The 5-HT transporters located on presynaptic nerve endings play a key role in the regulation of 5-HT levels in the synaptic cleft. Over the past several years, several radioligands that bind with high affinity to 5-HT transporters have been developed and used to visualize and quantify these sites in the living human brain by SPECT or PET (13). The potent cocaine analog 2β-carbomethoxy-3β-(4-iodophenyl) tropane (β-CIT; also designated RTI-55) binds with high affinity to both DA and 5-HT transporters (14,15). SPECT brain imaging with 123I-β-CIT in humans and nonhuman primates has shown that the tracer concentrates in striatal and midbrain regions (16–18). It has been demonstrated that the midbrain activity is associated with 5-HT transporters, whereas the striatal activity is associated with DA transporters (16,19). Therefore, 123I-β-CIT can be used to label the 5-HT transporters in the human brain in vivo and should be useful for studying serotonergic neuronal integrity in cerebral degenerative processes.
The purpose of this study was to assess the integrity of 5-HT transporters in PD using 123I-β-CIT and SPECT. From SPECT kinetic data, the 5-HT transporter parameter k3/k4 in the midbrain was estimated. k3/k4, the ratio of the transfer constants between the nondisplaceable and specifically bound receptor compartments, indicates a measure of the transporter density (20). We also compared the midbrain 5-HT transporter measures with the striatal DA transporter measure and the severity of motor as well as nonmotor symptoms in patients with PD.
MATERIALS AND METHODS
Radiolabeling
123I-β-CIT was prepared from the corresponding tributylstannyl precursor (Research Biochemicals International) and high radionuclidic purity 123I-NaI as described (21). 123I-β-CIT was obtained with an average radiochemical yield of 64% ± 12% (n = 21). The radiochemical purity was >95%, and the specific activity was estimated to be >185 TBq/mmol.
Subjects
The study was approved by the medical ethics committee of the hospital.

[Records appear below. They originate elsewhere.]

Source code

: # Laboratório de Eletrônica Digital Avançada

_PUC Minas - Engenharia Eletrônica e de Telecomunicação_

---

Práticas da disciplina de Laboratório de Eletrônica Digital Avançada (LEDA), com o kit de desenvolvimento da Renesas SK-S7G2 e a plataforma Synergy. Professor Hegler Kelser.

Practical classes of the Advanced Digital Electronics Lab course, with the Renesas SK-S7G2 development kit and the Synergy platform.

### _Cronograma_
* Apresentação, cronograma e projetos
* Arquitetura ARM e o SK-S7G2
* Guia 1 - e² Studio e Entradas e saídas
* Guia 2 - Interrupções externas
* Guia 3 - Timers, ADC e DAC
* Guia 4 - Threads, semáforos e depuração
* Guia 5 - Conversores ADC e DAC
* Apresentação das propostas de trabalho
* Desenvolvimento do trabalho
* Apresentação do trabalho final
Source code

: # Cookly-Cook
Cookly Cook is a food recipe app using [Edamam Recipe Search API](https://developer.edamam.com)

Forty-five patients with idiopathic PD (18 men, 27 women; mean age, 59 ± 8 y) at relatively early stages (mean Hoehn-Yahr stage, 2.0 ± 0.7; range, 1–3) and 7 age-matched healthy control subjects (2 men, 5 women; mean age, 57 ± 6 y) were enrolled in the study after the provision of informed consent. All patients had symptoms that were responsive to l-dopa and had at least 3 of the following symptoms: resting tremor, bradykinesia, rigidity, and postural instability. Twenty-four of the patients were not receiving any antiparkinsonian medication before the SPECT scan. The rest of the patients were on treatment with l-dopa, DA agonist, l-deprenyl, amantadine, and anticholinergic drugs in various combinations. Patients were evaluated at the drug-off state using the Hoehn-Yahr scale and the Unified Parkinson’s Disease Rating Scale (UPDRS) (22). Seven of the patients had depressive symptoms and their severity was evaluated by the Hamilton Depression Rating Scale (23). The patients were not receiving antidepressant medication. The clinical characteristics of patients are described in Table 1.

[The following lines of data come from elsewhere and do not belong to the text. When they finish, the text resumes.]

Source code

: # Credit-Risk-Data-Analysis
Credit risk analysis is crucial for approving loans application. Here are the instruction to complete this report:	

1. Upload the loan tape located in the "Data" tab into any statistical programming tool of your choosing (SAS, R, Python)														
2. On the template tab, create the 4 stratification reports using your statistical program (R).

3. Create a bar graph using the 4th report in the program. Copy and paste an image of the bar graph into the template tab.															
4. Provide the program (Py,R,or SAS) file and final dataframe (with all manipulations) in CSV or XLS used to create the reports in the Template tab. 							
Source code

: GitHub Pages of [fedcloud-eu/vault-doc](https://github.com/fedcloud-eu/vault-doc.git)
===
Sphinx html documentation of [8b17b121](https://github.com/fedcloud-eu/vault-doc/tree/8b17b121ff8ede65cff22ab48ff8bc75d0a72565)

Healthy control subjects underwent a thorough history, physical examination, and laboratory evaluation before study enrollment. Subjects with first-degree family members with psychiatric or neurologic illness were excluded. All subjects had no history of neuropsychiatric disorders and were taking no medication.
SPECT Data Acquisition
SPECT studies were performed using a 3-head system equipped with medium-energy collimators and interfaced to a dedicated computer system. Images were acquired with each head rotating 120° in 3° steps, creating 120 raw image sets. Antiparkinsonian medications were discontinued for 48 h before scanning. To minimize radioiodine uptake in the thyroid gland, each patient was given oral Lugol’s solution, 1 drop 3 times daily, for 1 d before and for 3 d after intravenous administration of 123I-β-CIT. Fiducial markers containing ∼0.259 MBq 123I were attached to the skin along the canthomeatal plane for identification during image analysis. Each subject received an intravenous bolus injection of 204 ± 67 MBq 123I-β-CIT, and 15 SPECT scans were obtained over a 24-h period after injection: 10 sequential scans of 10 min starting immediately after injection, followed by scans of 20–30 min at 3, 4, 6, 12, and 24 h after injection. Images were acquired with a 10% symmetric window centered at 159 keV, reconstructed with a Butterworth filter (cutoff, 0.4 cycle/cm; power, 7) and displayed in a 128 × 128 matrix (pixel size, 3.56 × 3.56 mm with a slice thickness of 3.56 mm). Transaxial images were reoriented parallel to the canthomeatal plane as identified by the fiducial markers. Attenuation correction was performed using Chang’s method (attenuation coefficient μ = 0.11/cm) (24). No attempts were made to correct for partial-volume effects or for the scatter fraction of the photopeak window.
Data Analysis
Regions of interest (ROIs) were placed on the midbrain and striatum where the binding of 123I-β-CIT is associated primarily with 5-HT and DA transporters, respectively, and the cerebellum, which was assumed to include only nondisplaceable activity. From each set of transaxial images, 3 consecutive slices with highest midbrain activities were summed to construct a 10.68-mm-thick slice. A standard ROI with preset size and shape (10.68 × 10.68 mm rectangle) was positioned on the midbrain. Because of the finite spatial resolution of the scanner, we used a regional positioning technique that minimized underestimation of the true radioactivity concentration by partial-volume effects. The regions were first manually positioned on the center of the structure, using a brain atlas and the SPECT image itself as a guide. The regions were then moved 1 pixel in each of the 8 compass directions, and the location that produced the maximum value of the average counts per pixel within the region was used for quantification. The same procedures were performed for ROI placement on the striatum. Three consecutive slices representing the cerebellum were also added, and a standard ROI (14.24 × 24.92 mm rectangle) was placed on the cerebellum. Right and left cerebellar values were averaged for subsequent analysis. Average counts per pixel from each region were decay-corrected to the time of injection and divided by the scan duration to generate ROI activity in counts per minute per pixel.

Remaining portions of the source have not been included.